Durante il periodo bellico sfugge alle leggi razziali rifugiandosi a Roma e a Rieti unendosi poi alle truppe alleate, tra cui l’VIII Armata Inglese, in qualità di interprete. Rientrerà a Torino, la sua amata e odiata città, nel 1945.
Dopo la Seconda Guerra Mondiale dirige la Lattes Editori, la casa editrice fondata dal nonno Simone Lattes nel 1893, una tra le più importanti nel settore dell’editoria scolastica, ma che propone anche opere di autori propone anche opere di autori quali Il’ja Erenburg, William Faulkner e Filippo Burzio e molti altri. Collabora con scritti e disegni alle più importanti riviste culturali del momento, tra cui “Il Mondo”, la “Fiera letteraria” e la “Gazzetta del Popolo”. Con un gruppo di amici (Vincenzo Ciaffi, Albino Galvano e Oscar Navarro) nel 1953 fonda la rivista “Galleria” che dall’anno seguente, con il titolo “Questioni”, diventa voce influente del mondo culturale non solo locale.

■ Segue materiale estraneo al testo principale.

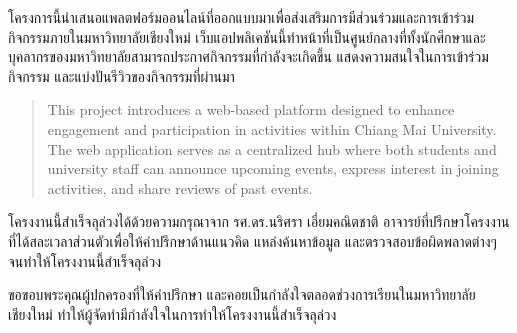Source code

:\maketitle
\makesignature

\ifproject
\begin{abstractTH}

โครงการนี้นำเสนอแพลตฟอร์มออนไลน์ที่ออกแบบมาเพื่อส่งเสริมการมีส่วนร่วมและการเข้าร่วมกิจกรรมภายในมหาวิทยาลัยเชียงใหม่ 
เว็บแอปพลิเคชันนี้ทำหน้าที่เป็นศูนย์กลางที่ทั้งนักศึกษาและบุคลากรของมหาวิทยาลัยสามารถประกาศกิจกรรมที่กำลังจะเกิดขึ้น 
แสดงความสนใจในการเข้าร่วมกิจกรรม และแบ่งปันรีวิวของกิจกรรมที่ผ่านมา

\end{abstractTH}

\begin{abstract}

This project introduces a web-based platform designed to enhance engagement and participation in activities within Chiang Mai University.
The web application serves as a centralized hub where both students and university staff can announce upcoming events, express interest in joining activities, and share reviews of past events.
\end{abstract}

\iffalse
\begin{dedication}
This document is dedicated to all Chiang Mai University students.

Dedication page is optional.
\end{dedication}
\fi %

\begin{acknowledgments}
\hspace{\parindent} โครงงานนี้สำเร็จลุล่วงได้ด้วยความกรุณาจาก รศ.ดร.นริศรา เอี่ยมคณิตชาติ อาจารย์ที่ปรึกษาโครงงาน
ที่ได้สละเวลาส่วนตัวเพื่อให้คำปรึกษาด้านแนวคิด แหล่งค้นหาข้อมูล และตรวจสอบข้อผิดพลาดต่างๆ จนทำให้โครงงานนี้สำเร็จลุล่วง\par
ขอขอบพระคุณผู้ปกครองที่ให้คำปรึกษา และคอยเป็นกำลังใจตลอดช่วงการเรียนในมหาวิทยาลัยเชียงใหม่ ทำให้ผู้จัดทำมีกำลังใจในการทำให้โครงงานนี้สำเร็จลุล่วง
\end{acknowledgments}%
\fi %

\contentspage

\ifproject
\figurelistpage

\tablelistpage
\fi %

Vi partecipano intellettuali italiani e stranieri come Nicola Abbagnano, Albino Galvano, Theodor Adorno e molti altri.Nel 1960 si laurea all’Università di Torino con il professor Walter Maturi, discutendo una tesi in storia contemporanea sul ghetto di Varsavia.
Tra il 1958 e il 1985 pubblica diversi romanzi e racconti, tra cui: Le notti nere (Lattes, 1958), La stanza dei giochi (Ceschina, 1959), Il borghese di ventura (Einaudi, 1975; Marsilio, 2013), L’incendio del Regio (Einaudi, 1976; Marsilio, 2011), L’Amore è niente (Editore La Rosa, 1985), Il castello d’acqua (Aragno, 2004) postumo. La vicende personali, i sentimenti, le paure, le speranze, la vita di tutti i giorni, sono i temi di cui sono fatti i romanzi di Mario Lattes, che sono sempre opere autobiografiche, scritte con sensibilità profondamente surreale ed epico senso dell’inconcludenza umana. Sopravvive però sempre l’ironia. Nel libretto Fine d’anno, pubblicato nel 1972, sono raccolte alcune poesie di Lattes che ripropongono i temi centrali della sua riflessione e della sua ossessione: la nostalgia per ciò che si è dovuto lasciare, che non c’è più se non nella memoria, il male assoluto, la morte e la natura, l’amore che passa crudelmente, l’esilio. Nel 2015, per volontà degli eredi, vede la luce Il Ghetto di Varsavia, tesi di Laurea di Mario Lattes pubblicata per la prima volta, dopo 55 anni dalla sua stesura, da Edizioni Cenobio, a cura del professor Giacomo Jori.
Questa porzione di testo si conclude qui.